見ろ。夕日があんなに美しい。夕日に向かって我らは帰ろう」
メノンが言うとヤキチョバも
「そうだな。兄ちゃん。おれもいつか、あの真赤な夕日をつかんで見せるよ」
と、二人は大きく手を振って帰って行った。
「さようならあ! メロンパンのおじさーん」
順次が叫ぶ。
「さようならあ。やきそばのおじちゃんも」
正太も言った。
「また、遊ぼうねえ」
明も手を振る。
「またねえ」
はじめも言って、ハーペンの顔を見た。

「そうだ。よい子の心がみんなの気持ちを変えたのだ。すごいよ、はじめ。おれ、すっごく感動した」
ハーペンが言った。
「そんな事ないよ。はじめから悪い子なんて本当は一人もいないんだ。そうでしょう?」
はじめの言葉にハーペンがうなずく。
「それじゃあ、ぼく達も帰ろうよ。ぼく、すっかりおなかがペコペコなんだ」
「そうだな。帰ろう」
豪助が言った。
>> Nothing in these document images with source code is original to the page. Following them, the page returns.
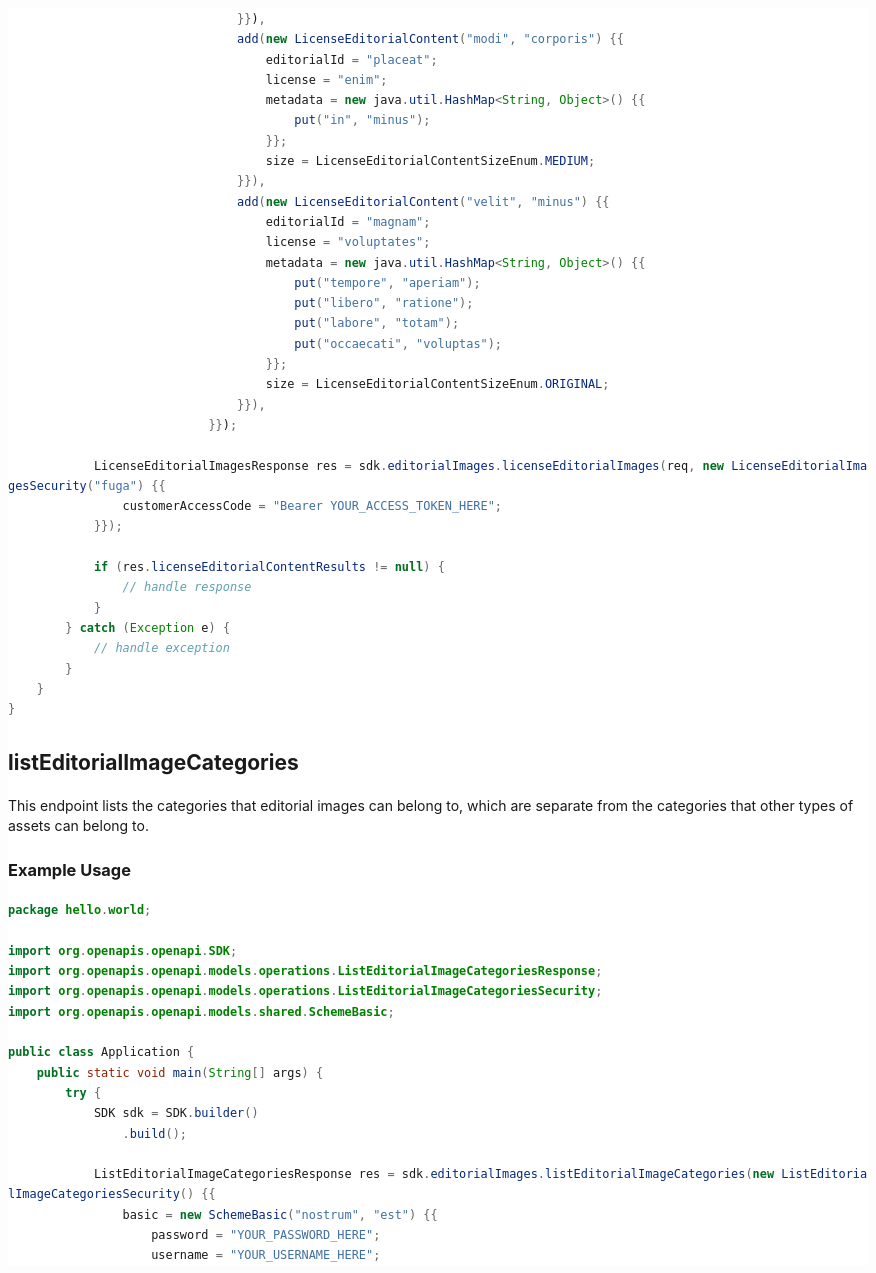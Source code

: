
 ```java
                                }}),
                                add(new LicenseEditorialContent("modi", "corporis") {{
                                    editorialId = "placeat";
                                    license = "enim";
                                    metadata = new java.util.HashMap<String, Object>() {{
                                        put("in", "minus");
                                    }};
                                    size = LicenseEditorialContentSizeEnum.MEDIUM;
                                }}),
                                add(new LicenseEditorialContent("velit", "minus") {{
                                    editorialId = "magnam";
                                    license = "voluptates";
                                    metadata = new java.util.HashMap<String, Object>() {{
                                        put("tempore", "aperiam");
                                        put("libero", "ratione");
                                        put("labore", "totam");
                                        put("occaecati", "voluptas");
                                    }};
                                    size = LicenseEditorialContentSizeEnum.ORIGINAL;
                                }}),
                            }});            

            LicenseEditorialImagesResponse res = sdk.editorialImages.licenseEditorialImages(req, new LicenseEditorialImagesSecurity("fuga") {{
                customerAccessCode = "Bearer YOUR_ACCESS_TOKEN_HERE";
            }});

            if (res.licenseEditorialContentResults != null) {
                // handle response
            }
        } catch (Exception e) {
            // handle exception
        }
    }
}
```

## listEditorialImageCategories

This endpoint lists the categories that editorial images can belong to, which are separate from the categories that other types of assets can belong to.

### Example Usage

```java
package hello.world;

import org.openapis.openapi.SDK;
import org.openapis.openapi.models.operations.ListEditorialImageCategoriesResponse;
import org.openapis.openapi.models.operations.ListEditorialImageCategoriesSecurity;
import org.openapis.openapi.models.shared.SchemeBasic;

public class Application {
    public static void main(String[] args) {
        try {
            SDK sdk = SDK.builder()
                .build();

            ListEditorialImageCategoriesResponse res = sdk.editorialImages.listEditorialImageCategories(new ListEditorialImageCategoriesSecurity() {{
                basic = new SchemeBasic("nostrum", "est") {{
                    password = "YOUR_PASSWORD_HERE";
                    username = "YOUR_USERNAME_HERE";
```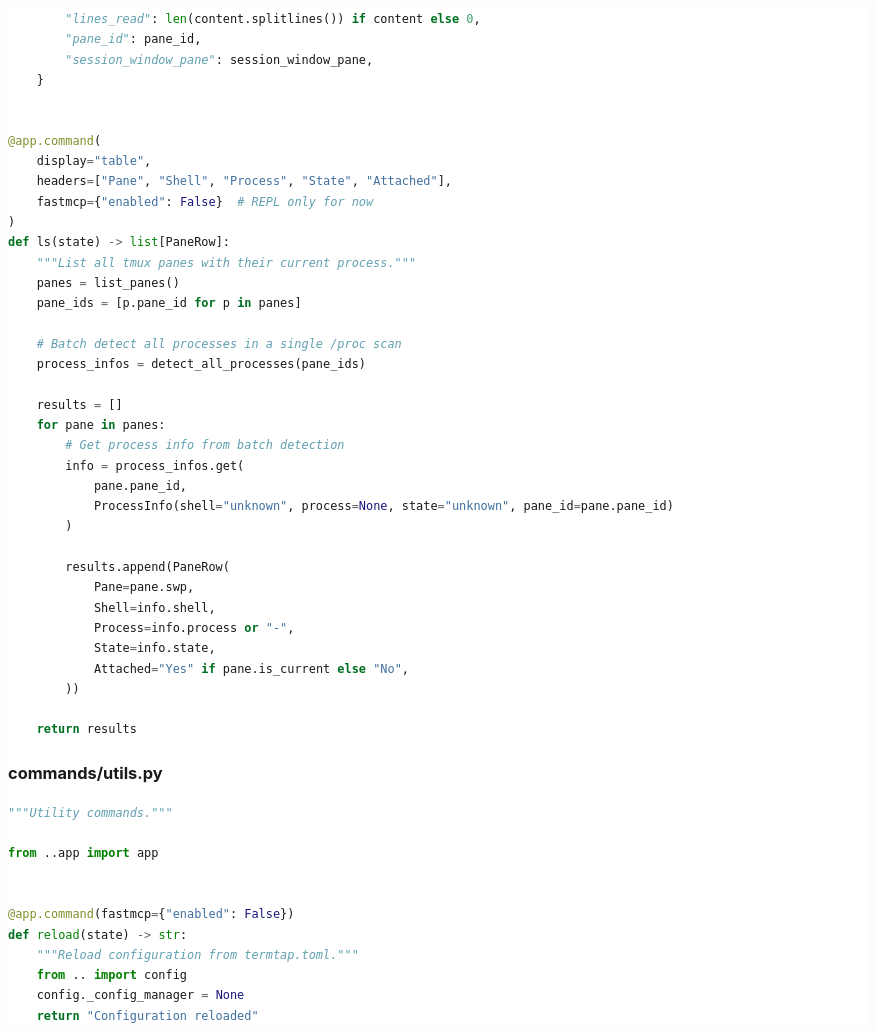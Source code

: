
 ```python
        "lines_read": len(content.splitlines()) if content else 0,
        "pane_id": pane_id,
        "session_window_pane": session_window_pane,
    }


@app.command(
    display="table",
    headers=["Pane", "Shell", "Process", "State", "Attached"],
    fastmcp={"enabled": False}  # REPL only for now
)
def ls(state) -> list[PaneRow]:
    """List all tmux panes with their current process."""
    panes = list_panes()
    pane_ids = [p.pane_id for p in panes]
    
    # Batch detect all processes in a single /proc scan
    process_infos = detect_all_processes(pane_ids)
    
    results = []
    for pane in panes:
        # Get process info from batch detection
        info = process_infos.get(
            pane.pane_id, 
            ProcessInfo(shell="unknown", process=None, state="unknown", pane_id=pane.pane_id)
        )
        
        results.append(PaneRow(
            Pane=pane.swp,
            Shell=info.shell,
            Process=info.process or "-",
            State=info.state,
            Attached="Yes" if pane.is_current else "No",
        ))
    
    return results
```

### commands/utils.py

```python
"""Utility commands."""

from ..app import app


@app.command(fastmcp={"enabled": False})
def reload(state) -> str:
    """Reload configuration from termtap.toml."""
    from .. import config
    config._config_manager = None
    return "Configuration reloaded"
```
そうして、赤い夕日の中、みんな顔を真っ赤に染めてそれぞれの家へ仲良く手をつないで帰って行った。
「ああ、それにしても、ヤキチョバが持ってたスパゲッティーパンうまそうだった! くっそぉ! 明日こそ、おいしいパンをゲットだぜ!」
と夕日に向かって叫ぶハーペンだった。